::: Exercise inputs :::

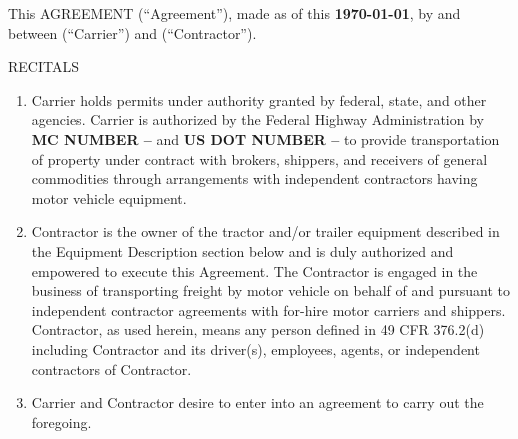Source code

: \documentclass[11pt]{article}
\begin{document}
    \thispagestyle{firstpage}

    \maketitle

    \noindent%
    This AGREEMENT (``Agreement''), made as of this \textbf{\today}, by and
    between \textbf{\CarrierName} (``Carrier'') and {\xrfill[-1pt]{0.5pt}}
    (``Contractor'').

    \begin{center}
        RECITALS
    \end{center}
    \begin{enumerate}
        \item Carrier holds permits under authority granted by federal, state,
        and other agencies. Carrier is authorized by the Federal Highway
        Administration by {\textbf{MC NUMBER -- \CarrierMC}} and
        {\textbf{US DOT NUMBER -- \CarrierUSDOT}} to provide transportation
        of property under contract with brokers, shippers, and receivers of
        general commodities through arrangements with independent contractors
        having motor vehicle equipment.
        
        \item Contractor is the owner of the tractor and/or trailer equipment
        described in the Equipment Description section below and is duly
        authorized and empowered to execute this Agreement. The Contractor is
        engaged in the business of transporting freight by motor vehicle on
        behalf of and pursuant to independent contractor agreements with
        for-hire motor carriers and shippers. Contractor, as used herein, means
        any person defined in 49 CFR 376.2(d) including Contractor and its
        driver(s), employees, agents, or independent contractors of Contractor.

        \item Carrier and Contractor desire to enter into an agreement to carry
        out the foregoing.
    \end{enumerate}
\end{document}
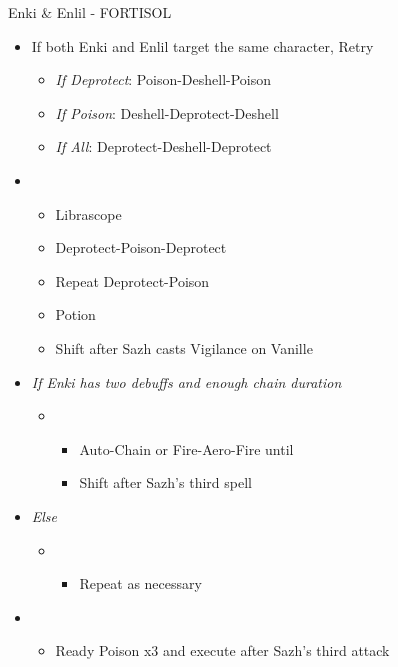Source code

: \begin{battle}[1:30]{Enki \& Enlil - FORTISOL}

		\begin{itemize}
			\item If both Enki and Enlil target the same character, Retry
			      \begin{itemize}
				      \item \textit{If Deprotect}: Poison-Deshell-Poison
				      \item \textit{If Poison}: Deshell-Deprotect-Deshell
				      \item \textit{If All}: Deprotect-Deshell-Deprotect
			      \end{itemize}
			\item \third
			      \begin{itemize}
				      \item Librascope
				      \item Deprotect-Poison-Deprotect
				      \item Repeat Deprotect-Poison
				      \item Potion
				      \item Shift after Sazh casts Vigilance on Vanille
			      \end{itemize}
			\item \textit{If Enki has two debuffs and enough chain duration}
			      \begin{itemize}
				      \item \fourth
				            \begin{itemize}
					            \item Auto-Chain or Fire-Aero-Fire until \stagger
					            \item Shift after Sazh's third spell
				            \end{itemize}
			      \end{itemize}
			\item \textit{Else}
			      \begin{itemize}
				      \item \fifth
				            \begin{itemize}
					            \item Repeat as necessary
				            \end{itemize}
			      \end{itemize}
			\item \sixth
			      \begin{itemize}
				      \item Ready Poison x3 and execute after Sazh's third attack

\end{itemize}
\end{itemize}
\end{battle}
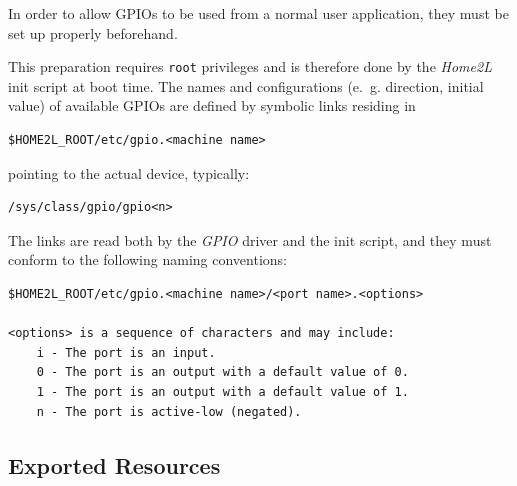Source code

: \documentclass[12pt,english,parskip=half]{scrreprt}
\begin{document}
In order to allow GPIOs to be used from a normal user application, they
must be set up properly beforehand.

This preparation requires \texttt{root} privileges and is therefore
done by the \emph{Home2L} init script at boot time.
The names and configurations (e.~g. direction, initial
value) of available GPIOs are defined by symbolic links residing in

\begin{lstlisting}
$HOME2L_ROOT/etc/gpio.<machine name>
\end{lstlisting}

pointing to the actual device, typically:

\begin{lstlisting}
/sys/class/gpio/gpio<n>
\end{lstlisting}

The links are read both by the \emph{GPIO} driver and the init script,
and they must conform to the following naming conventions:

\begin{lstlisting}
$HOME2L_ROOT/etc/gpio.<machine name>/<port name>.<options>

<options> is a sequence of characters and may include:
    i - The port is an input.
    0 - The port is an output with a default value of 0.
    1 - The port is an output with a default value of 1.
    n - The port is active-low (negated).
\end{lstlisting}





%
%
%
%





\subsection{Exported Resources}
\label{sec:drvlib-gpio-rc}
\end{document}
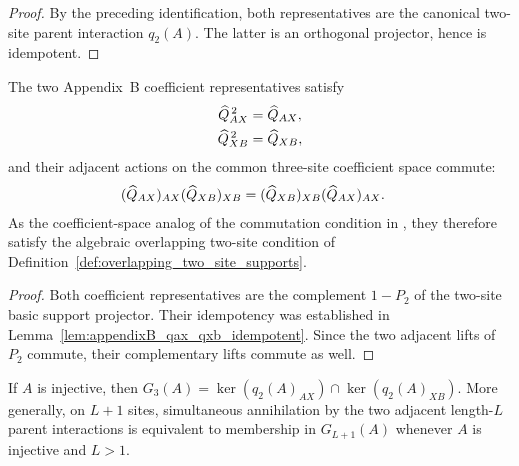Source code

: \begin{proof}
    \leanok
    By the preceding identification, both representatives are the canonical
    two-site parent interaction $q_2(A)$. The latter is an orthogonal
    projector, hence is idempotent.
\end{proof}

\begin{lemma}
    \label{thm:appendixB_overlapping_two_site_commutation}
    \leanok
    The two Appendix~B coefficient representatives satisfy
    \begin{align}
        \widehat Q_{AX}^{\,2}
         & =\widehat Q_{AX},
        \notag               \\
        \widehat Q_{XB}^{\,2}
         & =\widehat Q_{XB},
        \notag
    \end{align}
    and their adjacent actions on the common three-site coefficient space
    commute:
    \begin{align}
        (\widehat Q_{AX})_{AX}(\widehat Q_{XB})_{XB}
         & =
        (\widehat Q_{XB})_{XB}(\widehat Q_{AX})_{AX}.
        \notag
    \end{align}
    As the coefficient-space analog of the commutation condition in
    \cite[Definition~D.2]{Cirac2016MPDO_arXiv}, they therefore satisfy the
    algebraic overlapping two-site condition of
    Definition~\ref{def:overlapping_two_site_supports}.
\end{lemma}

\begin{proof}
    \leanok
    Both coefficient representatives are the complement $1-P_2$ of the
    two-site basic support projector. Their idempotency was established in
    Lemma~\ref{lem:appendixB_qax_qxb_idempotent}. Since the two adjacent lifts
    of $P_2$ commute, their complementary lifts commute as well.
\end{proof}

\begin{lemma}
    \label{thm:three_site_ground_space_adjacent_parent_kernels}
    \leanok
    If $A$ is injective, then
    $G_3(A) = \ker(q_2(A)_{AX}) \cap \ker(q_2(A)_{XB})$.
    More generally, on $L+1$ sites, simultaneous annihilation by the two
    adjacent length-$L$ parent interactions is equivalent to membership in
    $G_{L+1}(A)$ whenever $A$ is injective and $L>1$.
\end{lemma}

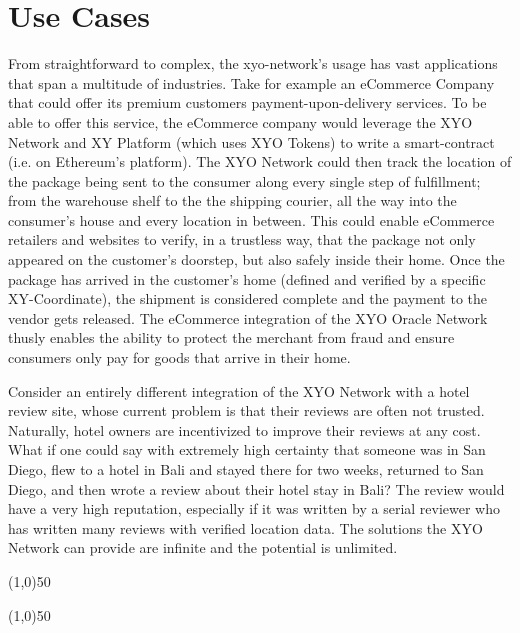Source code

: \documentclass{article}
\begin{document}
\section*{Use Cases}
From straightforward to complex, the \Gls{xyo-network}'s usage  has vast applications that span a multitude of industries. Take for example an eCommerce Company that could offer its premium customers payment-upon-delivery services. To be able to offer this service, the eCommerce company would leverage the XYO Network and XY Platform (which uses XYO Tokens) to write a \gls{smart-contract} (i.e. on Ethereum's platform). The XYO Network could then track the location of the package being sent to the consumer along every single step of fulfillment; from the warehouse shelf to the the shipping courier, all the way into the consumer's house and every location in between. This could enable eCommerce retailers and websites to verify, in a trustless way, that the package not only appeared on the customer's doorstep, but also safely inside their home. Once the package has arrived in the customer's home (defined and verified by a specific XY-Coordinate), the shipment is considered complete and the payment to the vendor gets released. The eCommerce integration of the XYO Oracle Network thusly enables the ability to protect the merchant from fraud and ensure consumers only pay for goods that arrive in their home.

Consider an entirely different integration of the XYO Network with a hotel review site, whose current problem is that their reviews are often not trusted. Naturally, hotel owners are incentivized to improve their reviews at any cost. What if one could say with extremely high \gls{certainty} that someone was in San Diego, flew to a hotel in Bali and stayed there for two weeks, returned to San Diego, and then wrote a review about their hotel stay in Bali? The review would have a very high reputation, especially if it was written by a serial reviewer who has written many reviews with verified location data. The solutions the XYO Network can provide are infinite and the potential is unlimited.
\begin{center}
\line(1,0){50}
\end{center}




\begin{center}
\line(1,0){50}
\end{center}
\end{document}
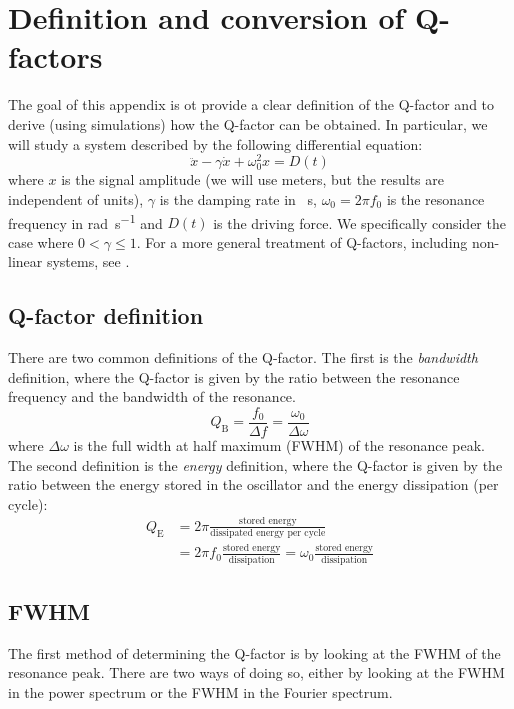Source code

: \chapter{Definition and conversion of Q-factors}
\label{app:q_factors}

The goal of this appendix is ot provide a clear definition of the Q-factor and to derive (using simulations) how the Q-factor can be obtained. In particular, we will study a system described by the following differential equation:
\begin{equation}
    \ddot{x} - \gamma \dot{x} + \omega_0^2 x = D(t)
    \tag{damped h.o.}
\end{equation}
where $x$ is the signal amplitude (we will use meters, but the results are independent of units), $\gamma$ is the damping rate in \unit{\per\second}, $\omega_0 = 2\pi f_0$ is the resonance frequency in \unit{\radian\per\second} and $D(t)$ is the driving force. We specifically consider the case where $0 < \gamma \leq 1$. For a more general treatment of Q-factors, including non-linear systems, see \textcite{wang_rigorous_2017}.

\section{Q-factor definition}
There are two common definitions of the Q-factor. The first is the \textit{bandwidth} definition, where the Q-factor is given by the ratio between the resonance frequency and the bandwidth of the resonance.
\begin{equation}
    Q_\text{B} = \frac{f_0}{\Delta f} = \frac{\omega_0}{\Delta \omega}
    \tag{bandwidth definition}
\end{equation}
where $\Delta \omega$ is the full width at half maximum (FWHM) of the resonance peak. The second definition is the \textit{energy} definition, where the Q-factor is given by the ratio between the energy stored in the oscillator and the energy dissipation (per cycle):
\begin{align}
    Q_\text{E} &= 2\pi \frac{\text{stored energy}}{\text{dissipated energy per cycle}} \nonumber \\
               &= 2\pi f_0 \frac{\text{stored energy}}{\text{dissipation}} = \omega_0 \frac{\text{stored energy}}{\text{dissipation}} \tag{energy definition}
\end{align}

\section{FWHM}
The first method of determining the Q-factor is by looking at the FWHM of the resonance peak. There are two ways of doing so, either by looking at the FWHM in the power spectrum or the FWHM in the Fourier spectrum.

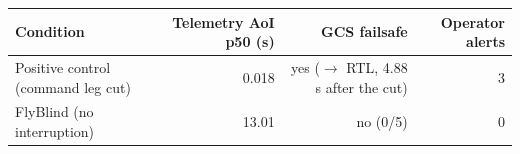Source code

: \begin{tabular}{lrrr}
\toprule
Condition & Telemetry AoI p50 (s) & GCS failsafe & Operator alerts \\
\midrule
Positive control (command leg cut) & 0.018 & yes ($\rightarrow$ RTL, 4.88 s after the cut) & 3 \\
FlyBlind (no interruption) & 13.01 & no (0/5) & 0 \\
\bottomrule
\end{tabular}
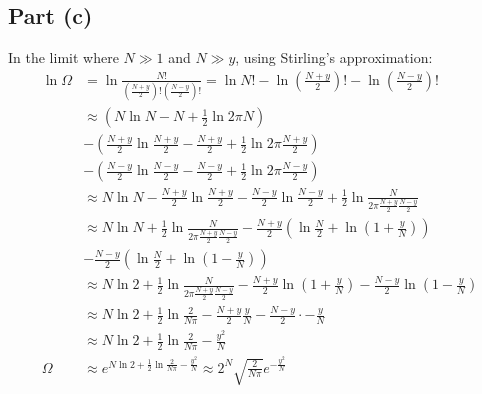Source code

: \documentclass{article}
\begin{document}
\subsection*{Part (c)}
In the limit where $N \gg 1$ and $N \gg y$, using Stirling's approximation:
\begin{equation}
    \begin{split}
        \ln \Omega & = \ln \frac{N!}{\left(\frac{N + y}{2}\right)!\left(\frac{N - y}{2}\right)!} = \ln N! - \ln\left(\frac{N + y}{2}\right)! - \ln\left(\frac{N - y}{2}\right)! \\
        & \approx \left(N\ln N - N + \frac{1}{2}\ln 2\pi N\right) \\
        & - \left(\frac{N + y}{2}\ln \frac{N + y}{2} - \frac{N + y}{2} + \frac{1}{2}\ln 2\pi \frac{N + y}{2}\right) \\
        & - \left(\frac{N - y}{2}\ln \frac{N - y}{2} - \frac{N - y}{2} + \frac{1}{2}\ln 2\pi \frac{N - y}{2}\right) \\
        & \approx N\ln N - \frac{N + y}{2}\ln \frac{N + y}{2} - \frac{N - y}{2}\ln \frac{N - y}{2} + \frac{1}{2}\ln\frac{N}{2\pi\frac{N + y}{2}\frac{N - y}{2}} \\
        & \approx N\ln N+ \frac{1}{2}\ln\frac{N}{2\pi\frac{N + y}{2}\frac{N - y}{2}} - \frac{N + y}{2}\left(\ln\frac{N}{2} + \ln \left(1 + \frac{y}{N}\right)\right) \\ & - \frac{N - y}{2}\left(\ln\frac{N}{2} + \ln \left(1 - \frac{y}{N}\right)\right) \\
        & \approx N\ln 2+ \frac{1}{2}\ln\frac{N}{2\pi\frac{N + y}{2}\frac{N - y}{2}}  - \frac{N + y}{2}\ln \left(1 + \frac{y}{N}\right) - \frac{N - y}{2}\ln \left(1 - \frac{y}{N}\right) \\
        & \approx N\ln 2+ \frac{1}{2}\ln\frac{2}{N\pi}  - \frac{N + y}{2}\frac{y}{N} - \frac{N - y}{2} \cdot -\frac{y}{N} \\
        & \approx N\ln 2+ \frac{1}{2}\ln\frac{2}{N\pi} - \frac{y^2}{N} \\
        \Omega & \approx e^{N\ln 2+ \frac{1}{2}\ln\frac{2}{N\pi} - \frac{y^2}{N}} \approx 2^N\sqrt{\frac{2}{N\pi}}e^{- \frac{y^2}{N}}
    \end{split}
\end{equation}
\end{document}
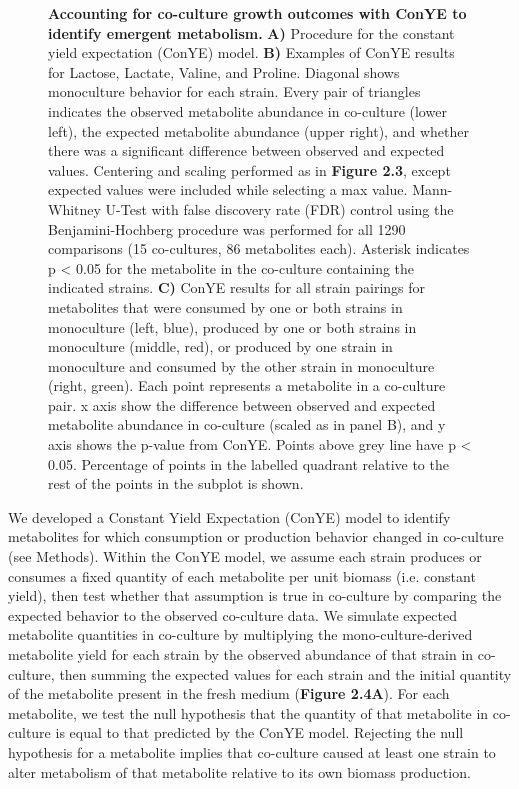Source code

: \documentclass[11pt,twocolumn,notitlepage,openany,twoside]{book}
\begin{document}
\begin{refsection}
\begin{figure}[tb!]
\caption[Accounting for co-culture growth outcomes with ConYE to identify emergent metabolism.]{\textbf{Accounting for co-culture growth outcomes with ConYE to identify emergent metabolism.} \textbf{A)} Procedure for the constant yield expectation (ConYE) model. \textbf{B)} Examples of ConYE results for Lactose, Lactate, Valine, and Proline. Diagonal shows monoculture behavior for each strain. Every pair of triangles indicates the observed metabolite abundance in co-culture (lower left), the expected metabolite abundance (upper right), and whether there was a significant difference between observed and expected values. Centering and scaling performed as in \textbf{Figure 2.3}, except expected values were included while selecting a max value. Mann-Whitney U-Test with false discovery rate (FDR) control using the Benjamini-Hochberg procedure was performed for all 1290 comparisons (15 co-cultures, 86 metabolites each). Asterisk indicates p < 0.05 for the metabolite in the co-culture containing the indicated strains. \textbf{C)} ConYE results for all strain pairings for metabolites that were consumed by one or both strains in monoculture (left, blue), produced by one or both strains in monoculture (middle, red), or produced by one strain in monoculture and consumed by the other strain in monoculture (right, green). Each point represents a metabolite in a co-culture pair. x axis show the difference between observed and expected metabolite abundance in co-culture (scaled as in panel B), and y axis shows the p-value from ConYE. Points above grey line have p < 0.05. Percentage of points in the labelled quadrant relative to the rest of the points in the subplot is shown.}
\end{figure}

We developed a Constant Yield Expectation (ConYE) model to identify metabolites for which consumption or production behavior changed in co-culture (see Methods). Within the ConYE model, we assume each strain produces or consumes a fixed quantity of each metabolite per unit biomass (i.e. constant yield), then test whether that assumption is true in co-culture by comparing the expected behavior to the observed co-culture data. We simulate expected metabolite quantities in co-culture by multiplying the mono-culture-derived metabolite yield for each strain by the observed abundance of that strain in co-culture, then summing the expected values for each strain and the initial quantity of the metabolite present in the fresh medium (\textbf{Figure 2.4A}). For each metabolite, we test the null hypothesis that the quantity of that metabolite in co-culture is equal to that predicted by the ConYE model. Rejecting the null hypothesis for a metabolite implies that co-culture caused at least one strain to alter metabolism of that metabolite relative to its own biomass production.


\end{refsection}
\end{document}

:::

Lines that contain the string "Repeat" should be copied from the material above.

				      \item Repeat Deprotect-Poison
					            \item Repeat as necessary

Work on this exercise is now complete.